The lines needed are those below that contain the word "article"; copy each one.

Exercise materials:
────────────────────────────────────────
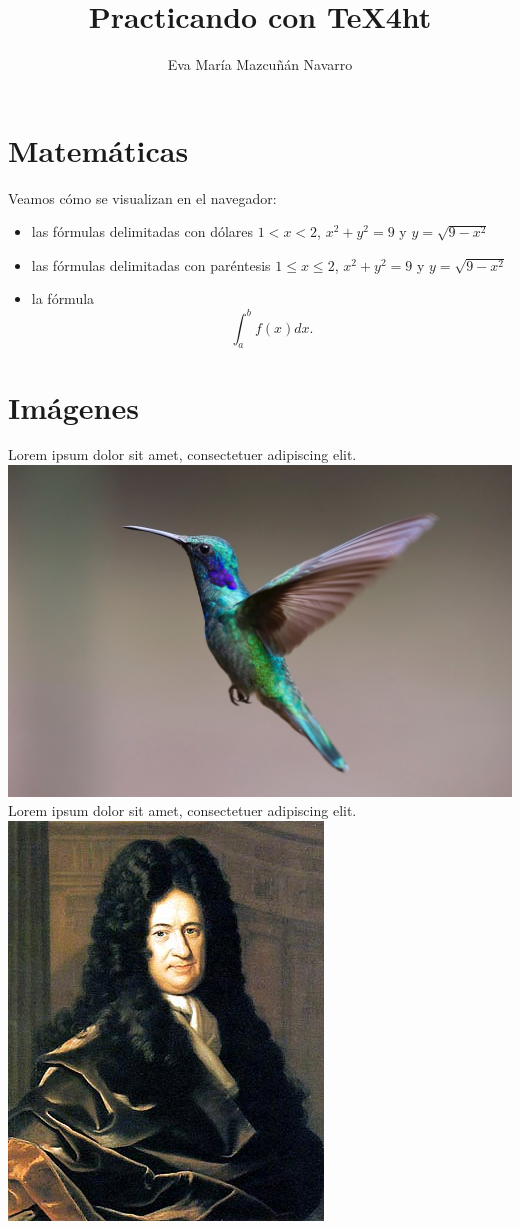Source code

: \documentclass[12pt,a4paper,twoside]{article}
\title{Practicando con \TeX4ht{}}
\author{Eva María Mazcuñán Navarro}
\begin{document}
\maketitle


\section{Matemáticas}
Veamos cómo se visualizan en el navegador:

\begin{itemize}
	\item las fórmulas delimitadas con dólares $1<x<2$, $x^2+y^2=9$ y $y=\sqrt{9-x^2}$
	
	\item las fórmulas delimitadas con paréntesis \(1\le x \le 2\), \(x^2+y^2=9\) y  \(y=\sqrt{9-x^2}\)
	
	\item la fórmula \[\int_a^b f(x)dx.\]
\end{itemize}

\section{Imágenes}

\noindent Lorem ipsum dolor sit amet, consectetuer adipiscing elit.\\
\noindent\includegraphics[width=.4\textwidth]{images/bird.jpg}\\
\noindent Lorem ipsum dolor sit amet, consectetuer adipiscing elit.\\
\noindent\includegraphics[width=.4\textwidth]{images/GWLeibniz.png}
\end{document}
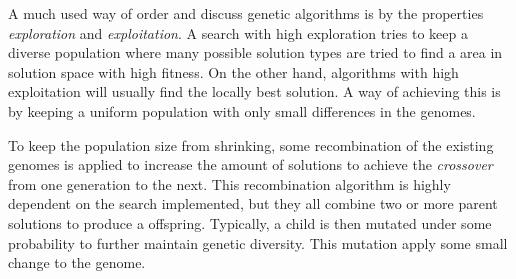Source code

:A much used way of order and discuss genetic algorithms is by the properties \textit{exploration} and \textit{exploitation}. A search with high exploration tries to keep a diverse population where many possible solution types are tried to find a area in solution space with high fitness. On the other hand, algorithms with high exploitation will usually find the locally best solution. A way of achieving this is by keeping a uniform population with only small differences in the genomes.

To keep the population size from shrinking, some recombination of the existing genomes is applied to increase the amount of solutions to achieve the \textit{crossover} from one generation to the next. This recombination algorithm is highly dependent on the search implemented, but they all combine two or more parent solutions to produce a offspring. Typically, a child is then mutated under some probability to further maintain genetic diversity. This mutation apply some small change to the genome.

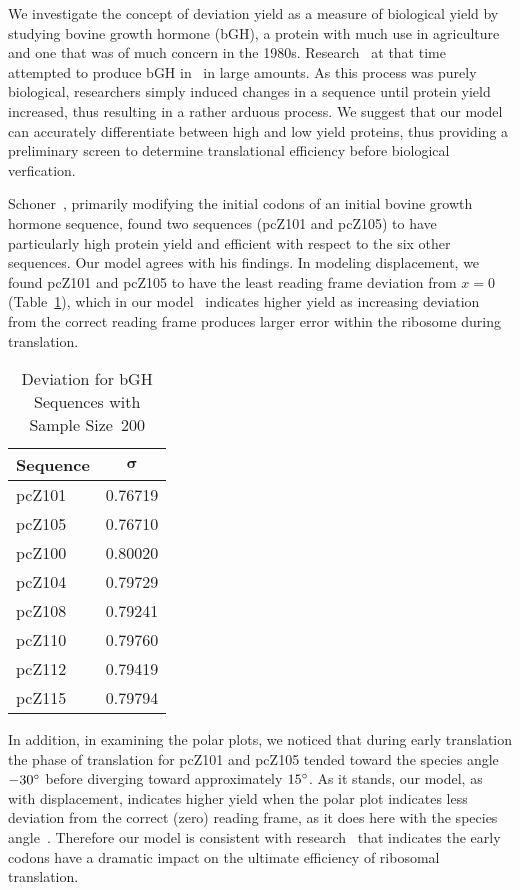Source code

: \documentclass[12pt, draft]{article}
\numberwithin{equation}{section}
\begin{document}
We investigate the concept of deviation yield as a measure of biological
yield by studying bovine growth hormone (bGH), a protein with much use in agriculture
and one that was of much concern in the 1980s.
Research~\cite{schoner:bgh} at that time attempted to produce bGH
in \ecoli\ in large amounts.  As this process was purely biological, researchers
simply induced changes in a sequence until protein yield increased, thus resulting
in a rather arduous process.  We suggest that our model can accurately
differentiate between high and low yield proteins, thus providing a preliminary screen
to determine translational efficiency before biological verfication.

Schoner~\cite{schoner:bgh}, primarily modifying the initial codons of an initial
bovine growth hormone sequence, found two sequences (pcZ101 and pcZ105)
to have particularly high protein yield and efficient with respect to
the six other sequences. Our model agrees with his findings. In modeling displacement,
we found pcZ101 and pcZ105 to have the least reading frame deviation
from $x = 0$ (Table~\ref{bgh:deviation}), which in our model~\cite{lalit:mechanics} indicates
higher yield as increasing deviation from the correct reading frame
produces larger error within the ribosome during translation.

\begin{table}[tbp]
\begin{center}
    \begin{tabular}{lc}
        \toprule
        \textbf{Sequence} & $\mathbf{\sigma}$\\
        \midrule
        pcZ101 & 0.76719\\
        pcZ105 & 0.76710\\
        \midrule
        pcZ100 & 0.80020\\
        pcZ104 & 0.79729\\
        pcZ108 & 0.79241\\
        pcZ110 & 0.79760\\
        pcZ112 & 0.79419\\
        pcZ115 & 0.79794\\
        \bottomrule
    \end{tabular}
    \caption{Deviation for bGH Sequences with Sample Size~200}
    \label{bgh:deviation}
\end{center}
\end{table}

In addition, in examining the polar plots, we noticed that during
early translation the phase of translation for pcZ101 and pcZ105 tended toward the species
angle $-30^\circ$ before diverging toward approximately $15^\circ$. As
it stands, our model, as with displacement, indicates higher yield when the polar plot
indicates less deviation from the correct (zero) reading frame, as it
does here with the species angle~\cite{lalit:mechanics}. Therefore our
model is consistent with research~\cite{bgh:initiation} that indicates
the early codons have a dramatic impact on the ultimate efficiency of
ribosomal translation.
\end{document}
────────────────────────────────────────
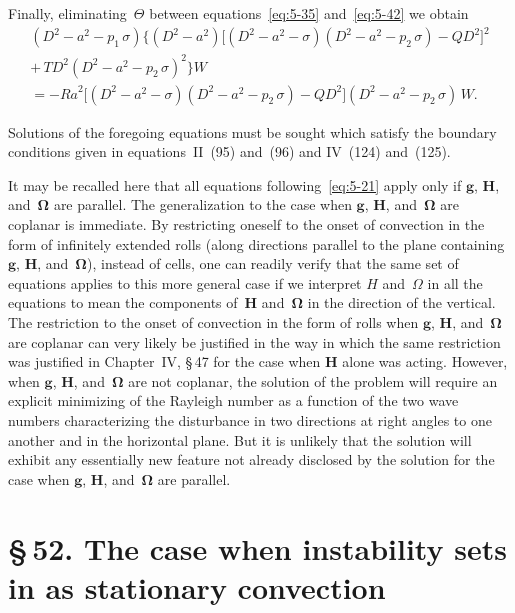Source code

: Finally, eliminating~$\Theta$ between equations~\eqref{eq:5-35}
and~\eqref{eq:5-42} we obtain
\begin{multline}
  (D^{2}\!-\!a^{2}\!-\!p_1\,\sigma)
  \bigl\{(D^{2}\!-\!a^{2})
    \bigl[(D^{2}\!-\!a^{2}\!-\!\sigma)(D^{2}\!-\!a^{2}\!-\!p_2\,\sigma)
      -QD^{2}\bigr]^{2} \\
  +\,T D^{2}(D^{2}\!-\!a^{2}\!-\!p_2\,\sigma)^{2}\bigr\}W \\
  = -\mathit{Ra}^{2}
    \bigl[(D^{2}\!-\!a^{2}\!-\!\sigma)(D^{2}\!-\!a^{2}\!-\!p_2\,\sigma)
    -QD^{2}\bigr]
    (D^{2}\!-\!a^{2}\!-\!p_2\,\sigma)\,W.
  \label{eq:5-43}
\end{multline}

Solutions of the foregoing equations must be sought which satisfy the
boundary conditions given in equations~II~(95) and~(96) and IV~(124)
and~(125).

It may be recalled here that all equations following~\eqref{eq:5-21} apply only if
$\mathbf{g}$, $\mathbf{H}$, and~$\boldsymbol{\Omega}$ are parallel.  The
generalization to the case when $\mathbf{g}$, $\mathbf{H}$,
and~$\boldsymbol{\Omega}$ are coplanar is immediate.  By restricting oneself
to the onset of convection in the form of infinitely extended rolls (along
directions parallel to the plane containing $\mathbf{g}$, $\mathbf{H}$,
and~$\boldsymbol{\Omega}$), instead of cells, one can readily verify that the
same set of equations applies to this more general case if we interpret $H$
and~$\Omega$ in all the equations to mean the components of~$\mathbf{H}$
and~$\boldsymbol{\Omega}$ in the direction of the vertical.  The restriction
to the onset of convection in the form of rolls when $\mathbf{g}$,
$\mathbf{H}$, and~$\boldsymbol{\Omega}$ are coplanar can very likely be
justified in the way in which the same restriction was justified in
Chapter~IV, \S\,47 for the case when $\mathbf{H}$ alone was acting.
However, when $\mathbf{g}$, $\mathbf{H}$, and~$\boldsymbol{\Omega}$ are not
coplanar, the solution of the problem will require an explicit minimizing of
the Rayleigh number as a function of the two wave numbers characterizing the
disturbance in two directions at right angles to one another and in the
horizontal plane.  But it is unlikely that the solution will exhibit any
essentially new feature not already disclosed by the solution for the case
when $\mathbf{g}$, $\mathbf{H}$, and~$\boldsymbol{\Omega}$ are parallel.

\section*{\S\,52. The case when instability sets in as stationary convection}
────────────────────────────────────────
Answer to the problem:
: \documentclass[12pt,a4paper,twoside]{article}
: \documentclass[12pt, draft]{article}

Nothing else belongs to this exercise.